» **ABOUT THIS TASK**: For each line below that includes the string "fragile", show the whole line.

» **SOURCE MATERIAL**:
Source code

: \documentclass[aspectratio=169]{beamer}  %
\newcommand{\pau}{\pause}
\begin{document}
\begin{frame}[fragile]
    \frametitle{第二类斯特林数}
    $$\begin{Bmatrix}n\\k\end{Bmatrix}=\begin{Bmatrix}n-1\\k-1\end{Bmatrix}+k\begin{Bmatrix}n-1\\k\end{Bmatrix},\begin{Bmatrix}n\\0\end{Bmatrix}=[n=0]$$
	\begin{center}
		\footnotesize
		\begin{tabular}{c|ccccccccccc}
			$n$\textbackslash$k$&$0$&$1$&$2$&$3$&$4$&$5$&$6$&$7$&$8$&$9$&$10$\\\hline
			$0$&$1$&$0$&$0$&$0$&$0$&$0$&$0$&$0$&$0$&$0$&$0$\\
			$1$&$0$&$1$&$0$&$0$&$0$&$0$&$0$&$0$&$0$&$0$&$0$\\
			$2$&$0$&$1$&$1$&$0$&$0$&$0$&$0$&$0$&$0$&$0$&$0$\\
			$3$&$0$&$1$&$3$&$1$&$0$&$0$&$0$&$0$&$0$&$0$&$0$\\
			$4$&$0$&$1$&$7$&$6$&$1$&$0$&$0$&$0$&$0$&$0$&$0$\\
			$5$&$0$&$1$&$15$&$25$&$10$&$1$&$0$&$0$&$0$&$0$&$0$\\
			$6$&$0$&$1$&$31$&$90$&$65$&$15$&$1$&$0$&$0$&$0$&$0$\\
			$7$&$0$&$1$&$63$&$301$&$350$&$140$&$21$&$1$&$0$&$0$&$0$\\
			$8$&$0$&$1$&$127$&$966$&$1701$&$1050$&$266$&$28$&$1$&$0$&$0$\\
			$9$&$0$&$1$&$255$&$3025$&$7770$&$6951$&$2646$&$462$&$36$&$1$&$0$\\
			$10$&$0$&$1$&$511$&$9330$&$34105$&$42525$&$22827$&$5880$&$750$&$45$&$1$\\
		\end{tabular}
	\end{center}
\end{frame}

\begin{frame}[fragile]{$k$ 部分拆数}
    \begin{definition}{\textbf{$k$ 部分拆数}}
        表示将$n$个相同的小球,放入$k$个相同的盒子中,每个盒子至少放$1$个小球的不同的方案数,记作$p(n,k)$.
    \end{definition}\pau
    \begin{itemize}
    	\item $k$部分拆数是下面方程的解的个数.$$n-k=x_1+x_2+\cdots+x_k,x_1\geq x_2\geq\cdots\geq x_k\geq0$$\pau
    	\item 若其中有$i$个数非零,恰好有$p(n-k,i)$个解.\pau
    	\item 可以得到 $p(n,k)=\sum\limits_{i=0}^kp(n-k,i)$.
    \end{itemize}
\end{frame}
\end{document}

» **ANSWER SPACE**:
\begin{frame}[fragile]
\begin{frame}[fragile]{$k$ 部分拆数}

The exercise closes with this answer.